● **Input**:
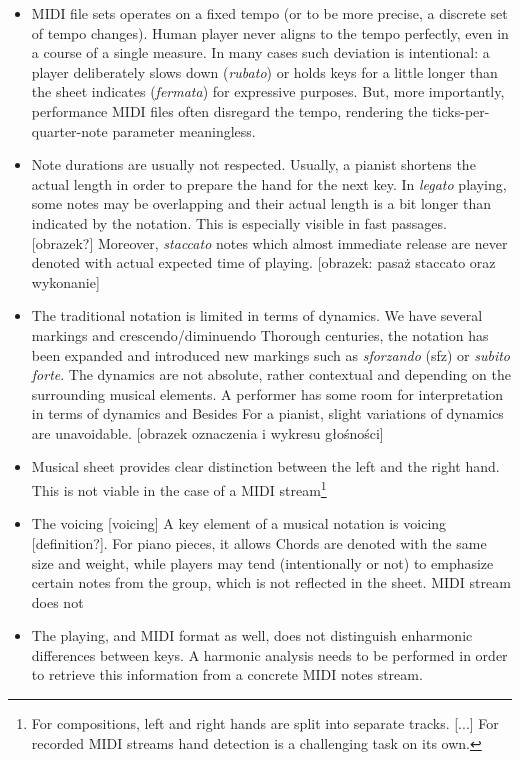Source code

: \begin{itemize}
	\item MIDI file sets operates on a fixed tempo (or to be more precise, a discrete set of tempo changes). Human player never aligns to the tempo perfectly, even in a course of a single measure. In many cases such deviation is intentional: a player deliberately slows down (\emph{rubato}) or holds keys for a little longer than the sheet indicates (\emph{fermata}) for expressive purposes. But, more importantly, performance MIDI files often disregard the tempo, rendering the ticks-per-quarter-note parameter meaningless.
	\item Note durations are usually not respected. Usually, a pianist shortens the actual length in order to prepare the hand for the next key.
	 In \emph{legato} playing, some notes may be overlapping and their actual length is a bit longer than indicated by the notation. This is especially visible in fast passages. [obrazek?]
	 Moreover, \emph{staccato} notes which almost immediate release are never denoted with actual expected time of playing. [obrazek: pasaż staccato oraz wykonanie]
	\item The traditional notation is limited in terms of dynamics. We have several markings and crescendo/diminuendo Thorough centuries, the notation has been expanded and introduced new markings such as \emph{sforzando} (sfz) or \emph{subito forte}.
	 The dynamics are not absolute, rather contextual and depending on the surrounding musical elements. 	 A performer has some room for interpretation in terms of dynamics and
	 Besides For a pianist, slight variations of dynamics are unavoidable.  [obrazek oznaczenia i wykresu głośności]
	\item Musical sheet provides clear distinction between the left and the right hand. This is not viable in the case of a MIDI stream\footnote{For compositions, left and right hands are split into separate tracks. [...] For recorded MIDI streams hand detection is a challenging task on its own.}
	\item The voicing [voicing]
	A key element of a musical notation is voicing [definition?]. For piano pieces, it allows 
	Chords are denoted with the same size and weight, while players may tend (intentionally or not) to emphasize certain notes from the group, which is not reflected in the sheet.
	MIDI stream does not 
	\item The playing, and MIDI format as well, does not distinguish enharmonic differences between keys. A harmonic analysis needs to be performed in order to retrieve this information from a concrete MIDI notes stream.
\end{itemize}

● **The problem**: Select, from the listing, all lines that include the word "notes".

● **Solution for this task**:
	 In \emph{legato} playing, some notes may be overlapping and their actual length is a bit longer than indicated by the notation. This is especially visible in fast passages. [obrazek?]
	 Moreover, \emph{staccato} notes which almost immediate release are never denoted with actual expected time of playing. [obrazek: pasaż staccato oraz wykonanie]
	Chords are denoted with the same size and weight, while players may tend (intentionally or not) to emphasize certain notes from the group, which is not reflected in the sheet.
	\item The playing, and MIDI format as well, does not distinguish enharmonic differences between keys. A harmonic analysis needs to be performed in order to retrieve this information from a concrete MIDI notes stream.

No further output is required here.